# What is being asked
Please return only the lines from the one holding "Statistical hydrology, INRS" through the one holding "[Jérémie Boudreault receives", exactly as they appear in the records below, both ends included.

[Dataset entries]
- - - - -

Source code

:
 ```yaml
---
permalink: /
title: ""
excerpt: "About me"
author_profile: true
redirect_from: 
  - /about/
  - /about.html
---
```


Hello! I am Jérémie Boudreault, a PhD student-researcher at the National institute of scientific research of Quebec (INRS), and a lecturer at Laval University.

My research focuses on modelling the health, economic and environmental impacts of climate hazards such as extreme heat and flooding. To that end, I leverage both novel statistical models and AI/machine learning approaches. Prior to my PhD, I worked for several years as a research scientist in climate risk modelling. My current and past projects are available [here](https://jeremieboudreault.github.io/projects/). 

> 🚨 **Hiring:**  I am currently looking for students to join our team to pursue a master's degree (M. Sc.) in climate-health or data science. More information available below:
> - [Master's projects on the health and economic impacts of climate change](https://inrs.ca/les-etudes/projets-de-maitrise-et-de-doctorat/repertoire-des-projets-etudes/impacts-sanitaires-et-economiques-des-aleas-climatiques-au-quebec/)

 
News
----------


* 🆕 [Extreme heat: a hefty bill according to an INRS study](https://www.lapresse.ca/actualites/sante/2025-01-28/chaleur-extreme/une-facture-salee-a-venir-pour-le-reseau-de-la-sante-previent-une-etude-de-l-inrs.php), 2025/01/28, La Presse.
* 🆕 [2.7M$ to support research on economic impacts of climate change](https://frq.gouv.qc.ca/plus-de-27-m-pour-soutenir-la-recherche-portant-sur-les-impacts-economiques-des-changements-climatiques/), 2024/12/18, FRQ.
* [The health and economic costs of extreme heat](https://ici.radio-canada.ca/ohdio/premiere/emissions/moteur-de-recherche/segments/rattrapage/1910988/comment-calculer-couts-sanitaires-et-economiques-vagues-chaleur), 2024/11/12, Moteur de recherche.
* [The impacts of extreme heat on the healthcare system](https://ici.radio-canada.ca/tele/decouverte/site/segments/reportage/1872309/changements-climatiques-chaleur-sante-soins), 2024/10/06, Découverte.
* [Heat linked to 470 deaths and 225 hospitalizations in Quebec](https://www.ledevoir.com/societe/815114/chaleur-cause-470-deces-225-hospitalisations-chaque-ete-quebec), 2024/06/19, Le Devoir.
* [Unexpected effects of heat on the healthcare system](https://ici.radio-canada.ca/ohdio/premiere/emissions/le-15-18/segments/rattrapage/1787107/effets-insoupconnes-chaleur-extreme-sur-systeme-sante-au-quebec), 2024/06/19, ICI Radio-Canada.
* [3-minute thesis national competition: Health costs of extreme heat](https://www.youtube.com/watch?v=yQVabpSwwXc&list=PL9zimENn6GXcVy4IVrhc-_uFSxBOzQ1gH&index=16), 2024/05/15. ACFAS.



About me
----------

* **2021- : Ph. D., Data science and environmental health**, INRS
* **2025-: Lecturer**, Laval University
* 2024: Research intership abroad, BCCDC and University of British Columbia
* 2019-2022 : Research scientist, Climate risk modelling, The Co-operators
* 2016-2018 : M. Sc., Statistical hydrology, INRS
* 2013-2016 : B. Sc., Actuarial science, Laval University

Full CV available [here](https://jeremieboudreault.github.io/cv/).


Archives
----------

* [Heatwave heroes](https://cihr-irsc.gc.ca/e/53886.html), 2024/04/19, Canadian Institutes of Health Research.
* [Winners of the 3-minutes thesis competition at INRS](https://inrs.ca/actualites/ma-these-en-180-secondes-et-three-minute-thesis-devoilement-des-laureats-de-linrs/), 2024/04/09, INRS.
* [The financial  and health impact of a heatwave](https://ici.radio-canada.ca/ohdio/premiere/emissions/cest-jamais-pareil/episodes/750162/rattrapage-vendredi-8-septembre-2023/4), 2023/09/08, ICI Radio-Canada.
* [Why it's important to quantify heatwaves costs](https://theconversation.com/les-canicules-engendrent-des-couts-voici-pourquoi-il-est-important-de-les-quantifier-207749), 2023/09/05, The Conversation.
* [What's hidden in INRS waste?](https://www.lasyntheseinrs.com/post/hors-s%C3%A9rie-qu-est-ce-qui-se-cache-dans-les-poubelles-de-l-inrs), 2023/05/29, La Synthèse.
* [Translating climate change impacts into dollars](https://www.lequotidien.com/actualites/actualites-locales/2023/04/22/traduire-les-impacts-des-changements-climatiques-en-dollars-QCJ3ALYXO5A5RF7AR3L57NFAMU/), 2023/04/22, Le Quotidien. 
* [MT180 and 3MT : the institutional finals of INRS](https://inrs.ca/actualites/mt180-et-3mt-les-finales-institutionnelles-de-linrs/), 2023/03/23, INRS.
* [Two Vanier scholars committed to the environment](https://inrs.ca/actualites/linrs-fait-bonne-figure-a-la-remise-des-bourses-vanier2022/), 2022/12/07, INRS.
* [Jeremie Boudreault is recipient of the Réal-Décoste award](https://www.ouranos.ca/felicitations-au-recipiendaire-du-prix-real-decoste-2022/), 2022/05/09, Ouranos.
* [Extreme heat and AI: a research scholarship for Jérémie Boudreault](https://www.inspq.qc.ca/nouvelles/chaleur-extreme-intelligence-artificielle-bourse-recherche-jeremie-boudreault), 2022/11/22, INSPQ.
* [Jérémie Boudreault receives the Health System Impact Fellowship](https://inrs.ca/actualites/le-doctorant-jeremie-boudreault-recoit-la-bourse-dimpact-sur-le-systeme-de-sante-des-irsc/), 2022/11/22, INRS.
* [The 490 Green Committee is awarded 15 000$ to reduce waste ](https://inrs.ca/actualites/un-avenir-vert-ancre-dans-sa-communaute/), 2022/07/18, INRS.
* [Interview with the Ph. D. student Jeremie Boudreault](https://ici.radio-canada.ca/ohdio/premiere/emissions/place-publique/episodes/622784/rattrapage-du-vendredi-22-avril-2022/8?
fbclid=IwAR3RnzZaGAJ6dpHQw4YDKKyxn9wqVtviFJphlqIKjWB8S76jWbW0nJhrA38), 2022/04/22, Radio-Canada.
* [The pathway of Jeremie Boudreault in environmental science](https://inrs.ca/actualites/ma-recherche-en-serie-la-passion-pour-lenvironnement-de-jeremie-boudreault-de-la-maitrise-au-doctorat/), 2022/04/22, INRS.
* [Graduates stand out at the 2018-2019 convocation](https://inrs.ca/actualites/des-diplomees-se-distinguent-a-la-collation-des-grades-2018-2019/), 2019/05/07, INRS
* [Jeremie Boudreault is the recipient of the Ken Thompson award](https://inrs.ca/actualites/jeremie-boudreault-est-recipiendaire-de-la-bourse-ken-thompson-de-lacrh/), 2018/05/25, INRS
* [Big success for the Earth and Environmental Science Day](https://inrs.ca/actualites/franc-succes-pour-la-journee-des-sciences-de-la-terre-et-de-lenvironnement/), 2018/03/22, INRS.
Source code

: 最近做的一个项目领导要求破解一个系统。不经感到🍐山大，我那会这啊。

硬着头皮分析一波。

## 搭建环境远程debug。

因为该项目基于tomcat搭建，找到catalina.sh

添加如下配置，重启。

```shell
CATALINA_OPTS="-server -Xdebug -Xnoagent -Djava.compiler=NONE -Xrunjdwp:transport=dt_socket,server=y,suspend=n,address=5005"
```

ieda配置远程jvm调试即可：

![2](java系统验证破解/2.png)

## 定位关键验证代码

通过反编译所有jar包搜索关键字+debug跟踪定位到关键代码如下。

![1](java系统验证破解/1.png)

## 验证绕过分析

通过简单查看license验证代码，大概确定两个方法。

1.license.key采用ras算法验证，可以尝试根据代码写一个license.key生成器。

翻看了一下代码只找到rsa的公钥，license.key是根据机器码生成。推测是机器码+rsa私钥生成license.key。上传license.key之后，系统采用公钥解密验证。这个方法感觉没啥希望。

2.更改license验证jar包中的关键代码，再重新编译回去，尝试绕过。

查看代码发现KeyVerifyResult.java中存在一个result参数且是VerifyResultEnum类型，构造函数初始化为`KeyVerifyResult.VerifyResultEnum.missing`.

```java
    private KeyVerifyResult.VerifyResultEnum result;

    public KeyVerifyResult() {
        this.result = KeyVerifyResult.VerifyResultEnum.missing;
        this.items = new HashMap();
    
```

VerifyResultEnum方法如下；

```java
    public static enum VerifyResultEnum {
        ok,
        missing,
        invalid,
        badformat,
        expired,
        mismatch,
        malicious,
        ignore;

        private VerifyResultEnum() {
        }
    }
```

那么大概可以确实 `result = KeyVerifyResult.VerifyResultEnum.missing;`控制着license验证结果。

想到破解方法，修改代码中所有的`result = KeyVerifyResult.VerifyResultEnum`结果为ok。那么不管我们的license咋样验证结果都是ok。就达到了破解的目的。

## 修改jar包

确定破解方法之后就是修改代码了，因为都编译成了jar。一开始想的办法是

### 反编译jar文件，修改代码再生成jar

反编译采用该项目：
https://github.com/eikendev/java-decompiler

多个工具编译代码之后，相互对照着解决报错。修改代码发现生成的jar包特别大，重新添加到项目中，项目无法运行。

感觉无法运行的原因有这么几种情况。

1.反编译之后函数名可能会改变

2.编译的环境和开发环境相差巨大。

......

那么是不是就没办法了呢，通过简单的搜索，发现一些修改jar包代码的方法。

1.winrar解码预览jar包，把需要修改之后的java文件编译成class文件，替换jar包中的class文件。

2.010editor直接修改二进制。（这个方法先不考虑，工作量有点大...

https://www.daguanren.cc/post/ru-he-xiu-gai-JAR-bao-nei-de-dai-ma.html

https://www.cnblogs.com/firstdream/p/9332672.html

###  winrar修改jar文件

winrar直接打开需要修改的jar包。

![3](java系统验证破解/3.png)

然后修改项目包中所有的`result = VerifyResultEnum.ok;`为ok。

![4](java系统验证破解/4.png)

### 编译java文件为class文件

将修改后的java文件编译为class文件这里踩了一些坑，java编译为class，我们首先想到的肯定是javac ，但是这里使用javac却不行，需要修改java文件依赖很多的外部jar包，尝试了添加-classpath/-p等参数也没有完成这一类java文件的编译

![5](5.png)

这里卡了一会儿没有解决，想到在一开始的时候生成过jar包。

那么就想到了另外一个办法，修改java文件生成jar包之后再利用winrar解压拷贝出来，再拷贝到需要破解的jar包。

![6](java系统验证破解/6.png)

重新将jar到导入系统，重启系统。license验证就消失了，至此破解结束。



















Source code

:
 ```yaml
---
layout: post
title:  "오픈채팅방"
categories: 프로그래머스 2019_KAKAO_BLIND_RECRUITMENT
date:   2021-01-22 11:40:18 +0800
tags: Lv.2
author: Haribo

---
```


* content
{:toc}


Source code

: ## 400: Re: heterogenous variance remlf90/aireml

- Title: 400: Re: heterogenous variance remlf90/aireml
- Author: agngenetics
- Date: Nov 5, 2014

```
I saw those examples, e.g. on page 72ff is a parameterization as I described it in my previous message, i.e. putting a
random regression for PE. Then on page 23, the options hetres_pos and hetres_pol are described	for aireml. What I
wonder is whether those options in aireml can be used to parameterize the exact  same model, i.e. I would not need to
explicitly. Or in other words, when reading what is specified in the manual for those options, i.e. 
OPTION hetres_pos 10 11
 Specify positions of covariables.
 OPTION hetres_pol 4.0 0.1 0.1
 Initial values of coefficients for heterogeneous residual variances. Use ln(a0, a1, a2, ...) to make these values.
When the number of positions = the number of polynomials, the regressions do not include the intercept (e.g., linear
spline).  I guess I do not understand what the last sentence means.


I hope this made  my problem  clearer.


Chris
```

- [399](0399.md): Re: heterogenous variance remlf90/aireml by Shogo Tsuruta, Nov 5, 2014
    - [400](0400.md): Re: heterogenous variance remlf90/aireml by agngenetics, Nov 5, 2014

- - - - -

# Output of the exercise
* 2016-2018 : M. Sc., Statistical hydrology, INRS
* 2013-2016 : B. Sc., Actuarial science, Laval University

Full CV available [here](https://jeremieboudreault.github.io/cv/).


Archives
----------

* [Heatwave heroes](https://cihr-irsc.gc.ca/e/53886.html), 2024/04/19, Canadian Institutes of Health Research.
* [Winners of the 3-minutes thesis competition at INRS](https://inrs.ca/actualites/ma-these-en-180-secondes-et-three-minute-thesis-devoilement-des-laureats-de-linrs/), 2024/04/09, INRS.
* [The financial  and health impact of a heatwave](https://ici.radio-canada.ca/ohdio/premiere/emissions/cest-jamais-pareil/episodes/750162/rattrapage-vendredi-8-septembre-2023/4), 2023/09/08, ICI Radio-Canada.
* [Why it's important to quantify heatwaves costs](https://theconversation.com/les-canicules-engendrent-des-couts-voici-pourquoi-il-est-important-de-les-quantifier-207749), 2023/09/05, The Conversation.
* [What's hidden in INRS waste?](https://www.lasyntheseinrs.com/post/hors-s%C3%A9rie-qu-est-ce-qui-se-cache-dans-les-poubelles-de-l-inrs), 2023/05/29, La Synthèse.
* [Translating climate change impacts into dollars](https://www.lequotidien.com/actualites/actualites-locales/2023/04/22/traduire-les-impacts-des-changements-climatiques-en-dollars-QCJ3ALYXO5A5RF7AR3L57NFAMU/), 2023/04/22, Le Quotidien. 
* [MT180 and 3MT : the institutional finals of INRS](https://inrs.ca/actualites/mt180-et-3mt-les-finales-institutionnelles-de-linrs/), 2023/03/23, INRS.
* [Two Vanier scholars committed to the environment](https://inrs.ca/actualites/linrs-fait-bonne-figure-a-la-remise-des-bourses-vanier2022/), 2022/12/07, INRS.
* [Jeremie Boudreault is recipient of the Réal-Décoste award](https://www.ouranos.ca/felicitations-au-recipiendaire-du-prix-real-decoste-2022/), 2022/05/09, Ouranos.
* [Extreme heat and AI: a research scholarship for Jérémie Boudreault](https://www.inspq.qc.ca/nouvelles/chaleur-extreme-intelligence-artificielle-bourse-recherche-jeremie-boudreault), 2022/11/22, INSPQ.
* [Jérémie Boudreault receives the Health System Impact Fellowship](https://inrs.ca/actualites/le-doctorant-jeremie-boudreault-recoit-la-bourse-dimpact-sur-le-systeme-de-sante-des-irsc/), 2022/11/22, INRS.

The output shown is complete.